Everyone’s heard of New York City at Christmas, cruises in the summertime. But Halloween holidays are somewhat unheard of amidst conversations about travelling. It’s not really a commonality, or at least I haven’t heard about it before. 

So when my mother said she wanted to book a trip to Transylvania in Romania for the Halloween break last Autumn I was intrigued to say the least. On some level I knew Transylvania was a real place but it’s not something I’d ever really thought much into. My knowledge of the place was synonymous with Transylvania stereotypes – spooky castles, graveyards, vampires and bats flying around, you know the ones.

But Transylvania is a real place, and not at all what you would think it is.  A region in central Romania, it’s scattered with medieval villages, surrounded by the picturesque Carpathian Mountains and absolutely saturated in history. 

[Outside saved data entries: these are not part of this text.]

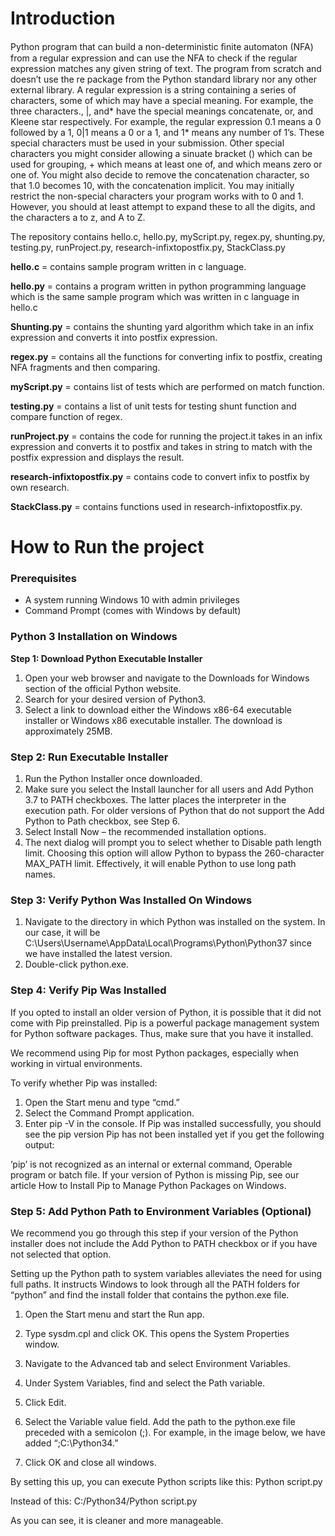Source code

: # Introduction
Python program that can build a non-deterministic ﬁnite automaton (NFA) from a regular expression and can use the NFA to check if the regular expression matches any given string of text. The program from scratch and doesn’t use the re package from the Python standard library nor any other external library. A regular expression is a string containing a series of characters, some of which may have a special meaning. For example, the three characters., |, and* have the special meanings concatenate, or, and Kleene star respectively. For example, the regular expression 0.1 means a 0 followed by a 1, 0|1 means a 0 or a 1, and 1* means any number of 1’s. These special characters must be used in your submission. Other special characters you might consider allowing a sinuate bracket () which can be used for grouping, + which means at least one of, and which means zero or one of. You might also decide to remove the concatenation character, so that 1.0 becomes 10, with the concatenation implicit. You may initially restrict the non-special characters your program works with to 0 and 1. However, you should at least attempt to expand these to all the digits, and the characters a to z, and A to Z.

The repository contains hello.c, hello.py, myScript.py, regex.py, shunting.py, testing.py, runProject.py, research-infixtopostfix.py, StackClass.py

**hello.c** = contains sample program written in c language.

**hello.py** = contains a program written in python programming language which is the same sample program which was written in c language in hello.c

**Shunting.py** = contains the shunting yard algorithm which take in an infix expression and converts it into postfix expression.

**regex.py** = contains all the functions for converting infix to postfix, creating NFA fragments and then comparing.

**myScript.py** = contains list of tests which are performed on match function.

**testing.py** = contains a list of unit tests for testing shunt function and compare function of regex.

**runProject.py** = contains the code for running the project.it takes in an infix expression and converts it to postfix and takes in string to match with the postfix expression and displays the result.

**research-infixtopostfix.py** = contains code to convert infix to postfix by own research.

**StackClass.py** = contains functions used in research-infixtopostfix.py.

# How to Run the project
### Prerequisites
* A system running Windows 10 with admin privileges
* Command Prompt (comes with Windows by default)
### Python 3 Installation on Windows
**Step 1: Download Python Executable Installer**
1. Open your web browser and navigate to the Downloads for Windows section of the official Python website.
2. Search for your desired version of Python3.
3. Select a link to download either the Windows x86-64 executable installer or Windows x86 executable installer. The download is approximately 25MB.
### Step 2: Run Executable Installer
1. Run the Python Installer once downloaded.
2. Make sure you select the Install launcher for all users and Add Python 3.7 to PATH checkboxes. The latter places the interpreter in the execution path. For older versions of Python that do not support the Add Python to Path checkbox, see Step 6.
3. Select Install Now – the recommended installation options.
4. The next dialog will prompt you to select whether to Disable path length limit. Choosing this option will allow Python to bypass the 260-character MAX_PATH limit. Effectively, it will enable Python to use long path names.
### Step 3: Verify Python Was Installed On Windows
1. Navigate to the directory in which Python was installed on the system. In our case, it will be C:\Users\Username\AppData\Local\Programs\Python\Python37 since we have installed the latest version.
2. Double-click python.exe.
### Step 4: Verify Pip Was Installed
If you opted to install an older version of Python, it is possible that it did not come with Pip preinstalled. Pip is a powerful package management system for Python software packages. Thus, make sure that you have it installed.

We recommend using Pip for most Python packages, especially when working in virtual environments.

To verify whether Pip was installed:

1. Open the Start menu and type “cmd.”
2. Select the Command Prompt application.
3. Enter pip -V in the console. If Pip was installed successfully, you should see the pip version
Pip has not been installed yet if you get the following output:

’pip’ is not recognized as an internal or external command,
Operable program or batch file.
If your version of Python is missing Pip, see our article How to Install Pip to Manage Python Packages on Windows.

### Step 5: Add Python Path to Environment Variables (Optional)
We recommend you go through this step if your version of the Python installer does not include the Add Python to PATH checkbox or if you have not selected that option.

Setting up the Python path to system variables alleviates the need for using full paths. It instructs Windows to look through all the PATH folders for “python” and find the install folder that contains the python.exe file.

1. Open the Start menu and start the Run app.
2. Type sysdm.cpl and click OK. This opens the System Properties window.

3. Navigate to the Advanced tab and select Environment Variables.

4. Under System Variables, find and select the Path variable.

5. Click Edit.

6. Select the Variable value field. Add the path to the python.exe file preceded with a semicolon (;). For example, in the image below, we have added “;C:\Python34.”
7. Click OK and close all windows.

By setting this up, you can execute Python scripts like this: Python script.py

Instead of this: C:/Python34/Python script.py

As you can see, it is cleaner and more manageable.
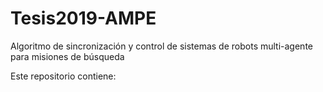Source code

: # Tesis2019-AMPE
 Algoritmo de sincronización y control de sistemas de robots multi-agente para misiones de búsqueda

Este repositorio contiene:
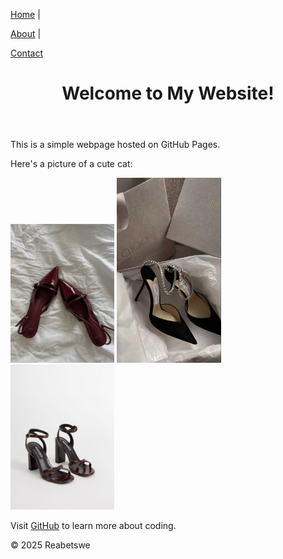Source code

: <!DOCTYPE html>

<html lang="en">

<head>

<meta charset="UTF-8">

<meta name="viewport" content="width=device-width, initial-scale=1.0">

<title>My First GitHub Page</title>

<nav>

<a href="index.html">Home</a> |

<a href="about.html">About</a> |

<a href="contact.html">Contact</a>

</nav>

</head>

<body>

<header>

<h1>Welcome to My Website!</h1>

</header>


<main>

<p>This is a simple webpage hosted on GitHub Pages.</p>

<p>Here's a picture of a cute cat:</p>

<img style="width: 33%;" src="Heel.01.jpg" alt="A cute pair of shoes">
<img style="width: 33%;" src="Heel.02.jpg" alt="A cute pair of shoes"> 
<img style="width: 33%;" src="Heel.03.jpg" alt="A cute pair of shoes">


<p>Visit <a href="https://github.com">GitHub</a> to learn more about coding.</p>

</main>


<footer>

<p>&copy; 2025 Reabetswe</p>

</footer>

</body>

</html>
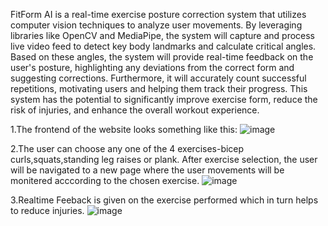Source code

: FitForm AI is a real-time exercise posture correction system that utilizes computer vision
techniques to analyze user movements. By leveraging libraries like OpenCV and MediaPipe, the system
will capture and process live video feed to detect key body landmarks and calculate critical angles. Based
on these angles, the system will provide real-time feedback on the user's posture, highlighting any
deviations from the correct form and suggesting corrections. Furthermore, it will accurately count
successful repetitions, motivating users and helping them track their progress. This system has the
potential to significantly improve exercise form, reduce the risk of injuries, and enhance the overall
workout experience.

1.The frontend of the website looks something like this:
![image](https://github.com/user-attachments/assets/f03bfd13-1c5d-49f8-a0b3-329ce0b30459)

2.The user can choose any one of the 4 exercises-bicep curls,squats,standing leg raises or plank.
   After exercise selection, the user will be navigated to a new page where the user movements will be monitered acccording to the chosen exercise.
![image](https://github.com/user-attachments/assets/1780f49e-5272-43d1-ac51-3f5616681b8b)

3.Realtime Feeback is given on the exercise performed which in turn helps to reduce injuries.
![image](https://github.com/user-attachments/assets/6b512f76-db01-4d4c-bcdd-becc58c91654)



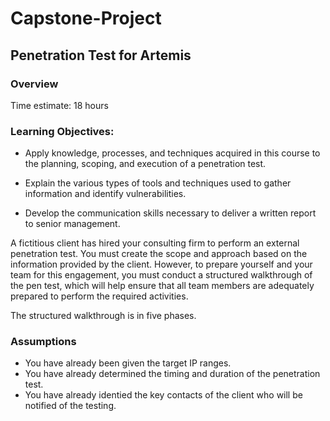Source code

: # Capstone-Project
## Penetration Test for Artemis

### Overview
Time estimate: 18 hours

### Learning Objectives:

* Apply knowledge, processes, and techniques acquired in this course to the
planning, scoping, and execution of a penetration test.

* Explain the various types of tools and techniques used to gather information and
identify vulnerabilities.

* Develop the communication skills necessary to deliver a written report to senior
management.

A fictitious client has hired your consulting firm to perform an
external penetration test. You must create the scope and approach based on the
information provided by the client. However, to prepare yourself and your team for this
engagement, you must conduct a structured walkthrough of the pen test, which will help 
ensure that all team members are adequately prepared to perform the required
activities.

The structured walkthrough is in five phases.

### Assumptions
* You have already been given the target IP ranges.
* You have already determined the timing and duration of the penetration test.
* You have already identied the key contacts of the client who will be notified of the testing.
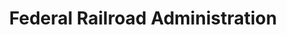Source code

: ---
# This topic lives at
# https://digital.gov/topics/federal-railroad-administration

# Topic Title
title: "Federal Railroad Administration"

# description — keep it short and clear
# summary: ""

# Weight
weight: 1

# For more information on managing topics,
# see https://github.com/GSA/digitalgov.gov/wiki/topics
---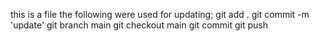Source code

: this is a file
the following were used for updating;
git add .
git commit -m 'update'
git branch main
git checkout main
git commit
git push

We arrived in Bucharest a couple of days before Halloween last October after enduring the most torturous, claustrophobic – but thankfully, short, flight I’ve ever been on. On the coach ride out of the city we drove past tiny run-down homes, massive unfinished mansions, typical industrialised areas and oil plants which did not smell like anything you want to smell on your holiday. 

We stayed in a hotel directly in the centre of a little mountain town called Sinaia. During winter it operates as a ski resort and attracts a lot of tourists for that reason, but in late October the town was peaceful and extremely quiet. 

Upon our arrival at the village it was pitch dark outside and my first impression of it was that it was beautiful, but not anything particularly special. I admired all the Addams family reminiscent houses we passed on the way in, the architecture was stunning but it didn’t really live up to what I’d seen on the internet. 

Then I woke up the next morning. In the bright of day we discovered we were surrounded by vast miles of mountains covered in trees. The little village seemed ridiculously tiny nestled in between all the nature that surrounded it.  

Our first day we visited Castelul Peles, the former summer home of the Romanian royal family. The castle – which was more of a palace was only a short bus ride away from where we were staying. We had a tour guide on our trip who explained the palace’s history to us as well as giving us recommendations about where to go and what to look at. 

This trip was a particular favourite on the trip because of the sheer intricacy of the architecture and artwork. The palace is huge and is covered in frescoes, surrounded by beautiful sculptures, landscaping and of course the gorgeous mountain view. 

The standout excursion of our trip however, was Bran Castle on Halloween. This castle is known as Dracula’s Castle by tourists and is located in the town of Bran which is just south of the medieval city of Brașov.

You can take a guided tour around the castle which rises tall on a 760m peak or you can explore the castle alone.

The rooms in the Castle are decorated with furniture collected by Queen Marie of Romania and the history of the castle is displayed in various mediums as you wander through the halls. The castle’s relation to Vlad the Impaler – the ruler who inspired the character of Dracula is complicated but also very interesting.

Visiting Dracula’s apparent tomb was also something to remember. I say apparent because archaeologists and historians are still unsure as to whether Vlad the Impaler was actually buried there.  It’s located at the remote Snagov Monastery on an island in the middle of a lake and definitely worth a visit regardless of the mystery surrounding it.

The island can be reached by a little footbridge and on your trip across the water to the monastery you can see the mansions of some of the richest people in Romania which surround it.

Overall, a trip to Transylvania is definitely worth consideration if you’re someone who loves exploring countries with beautiful scenery, architecture and rich history. Food and drink was also incredibly affordable even in the more tourist populated areas and if you decide to try one of the cakes you’re in for a surprise.

It’s not a trip you have to take at Halloween time but I feel October was the perfect time to go there and enjoy the spooky-themed activities.